#### [Saved data entries]
------------------------------------------------------------------------

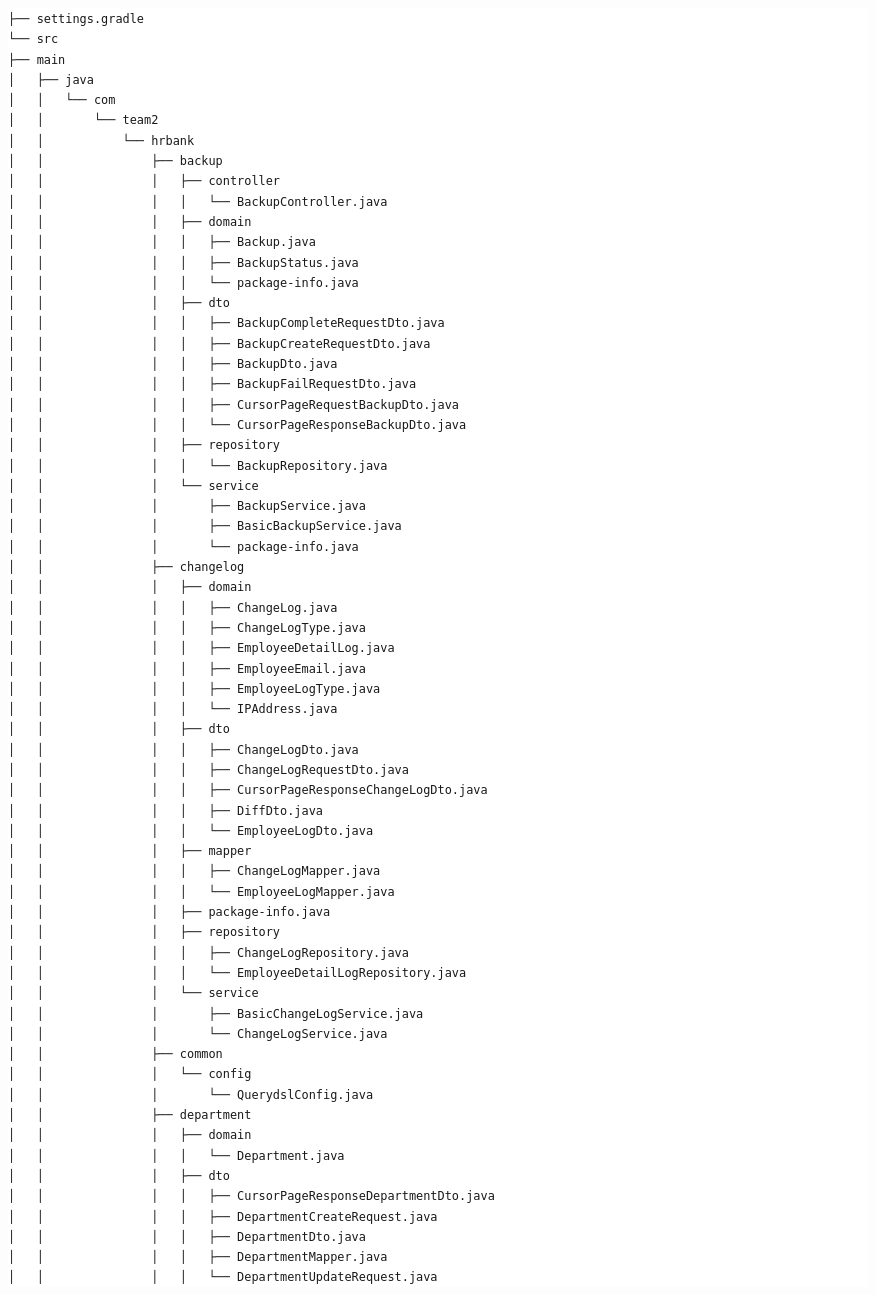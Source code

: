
 ```markdown
├── settings.gradle
└── src
├── main
│   ├── java
│   │   └── com
│   │       └── team2
│   │           └── hrbank
│   │               ├── backup
│   │               │   ├── controller
│   │               │   │   └── BackupController.java
│   │               │   ├── domain
│   │               │   │   ├── Backup.java
│   │               │   │   ├── BackupStatus.java
│   │               │   │   └── package-info.java
│   │               │   ├── dto
│   │               │   │   ├── BackupCompleteRequestDto.java
│   │               │   │   ├── BackupCreateRequestDto.java
│   │               │   │   ├── BackupDto.java
│   │               │   │   ├── BackupFailRequestDto.java
│   │               │   │   ├── CursorPageRequestBackupDto.java
│   │               │   │   └── CursorPageResponseBackupDto.java
│   │               │   ├── repository
│   │               │   │   └── BackupRepository.java
│   │               │   └── service
│   │               │       ├── BackupService.java
│   │               │       ├── BasicBackupService.java
│   │               │       └── package-info.java
│   │               ├── changelog
│   │               │   ├── domain
│   │               │   │   ├── ChangeLog.java
│   │               │   │   ├── ChangeLogType.java
│   │               │   │   ├── EmployeeDetailLog.java
│   │               │   │   ├── EmployeeEmail.java
│   │               │   │   ├── EmployeeLogType.java
│   │               │   │   └── IPAddress.java
│   │               │   ├── dto
│   │               │   │   ├── ChangeLogDto.java
│   │               │   │   ├── ChangeLogRequestDto.java
│   │               │   │   ├── CursorPageResponseChangeLogDto.java
│   │               │   │   ├── DiffDto.java
│   │               │   │   └── EmployeeLogDto.java
│   │               │   ├── mapper
│   │               │   │   ├── ChangeLogMapper.java
│   │               │   │   └── EmployeeLogMapper.java
│   │               │   ├── package-info.java
│   │               │   ├── repository
│   │               │   │   ├── ChangeLogRepository.java
│   │               │   │   └── EmployeeDetailLogRepository.java
│   │               │   └── service
│   │               │       ├── BasicChangeLogService.java
│   │               │       └── ChangeLogService.java
│   │               ├── common
│   │               │   └── config
│   │               │       └── QuerydslConfig.java
│   │               ├── department
│   │               │   ├── domain
│   │               │   │   └── Department.java
│   │               │   ├── dto
│   │               │   │   ├── CursorPageResponseDepartmentDto.java
│   │               │   │   ├── DepartmentCreateRequest.java
│   │               │   │   ├── DepartmentDto.java
│   │               │   │   ├── DepartmentMapper.java
│   │               │   │   └── DepartmentUpdateRequest.java
```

------------------------------------------------------------------------

#### [Problem details]
The entries above are to be reproduced exactly, with the pictures dropped.

#### [Your response]
Source code

:
 ```markdown
├── settings.gradle
└── src
├── main
│   ├── java
│   │   └── com
│   │       └── team2
│   │           └── hrbank
│   │               ├── backup
│   │               │   ├── controller
│   │               │   │   └── BackupController.java
│   │               │   ├── domain
│   │               │   │   ├── Backup.java
│   │               │   │   ├── BackupStatus.java
│   │               │   │   └── package-info.java
│   │               │   ├── dto
│   │               │   │   ├── BackupCompleteRequestDto.java
│   │               │   │   ├── BackupCreateRequestDto.java
│   │               │   │   ├── BackupDto.java
│   │               │   │   ├── BackupFailRequestDto.java
│   │               │   │   ├── CursorPageRequestBackupDto.java
│   │               │   │   └── CursorPageResponseBackupDto.java
│   │               │   ├── repository
│   │               │   │   └── BackupRepository.java
│   │               │   └── service
│   │               │       ├── BackupService.java
│   │               │       ├── BasicBackupService.java
│   │               │       └── package-info.java
│   │               ├── changelog
│   │               │   ├── domain
│   │               │   │   ├── ChangeLog.java
│   │               │   │   ├── ChangeLogType.java
│   │               │   │   ├── EmployeeDetailLog.java
│   │               │   │   ├── EmployeeEmail.java
│   │               │   │   ├── EmployeeLogType.java
│   │               │   │   └── IPAddress.java
│   │               │   ├── dto
│   │               │   │   ├── ChangeLogDto.java
│   │               │   │   ├── ChangeLogRequestDto.java
│   │               │   │   ├── CursorPageResponseChangeLogDto.java
│   │               │   │   ├── DiffDto.java
│   │               │   │   └── EmployeeLogDto.java
│   │               │   ├── mapper
│   │               │   │   ├── ChangeLogMapper.java
│   │               │   │   └── EmployeeLogMapper.java
│   │               │   ├── package-info.java
│   │               │   ├── repository
│   │               │   │   ├── ChangeLogRepository.java
│   │               │   │   └── EmployeeDetailLogRepository.java
│   │               │   └── service
│   │               │       ├── BasicChangeLogService.java
│   │               │       └── ChangeLogService.java
│   │               ├── common
│   │               │   └── config
│   │               │       └── QuerydslConfig.java
│   │               ├── department
│   │               │   ├── domain
│   │               │   │   └── Department.java
│   │               │   ├── dto
│   │               │   │   ├── CursorPageResponseDepartmentDto.java
│   │               │   │   ├── DepartmentCreateRequest.java
│   │               │   │   ├── DepartmentDto.java
│   │               │   │   ├── DepartmentMapper.java
│   │               │   │   └── DepartmentUpdateRequest.java
```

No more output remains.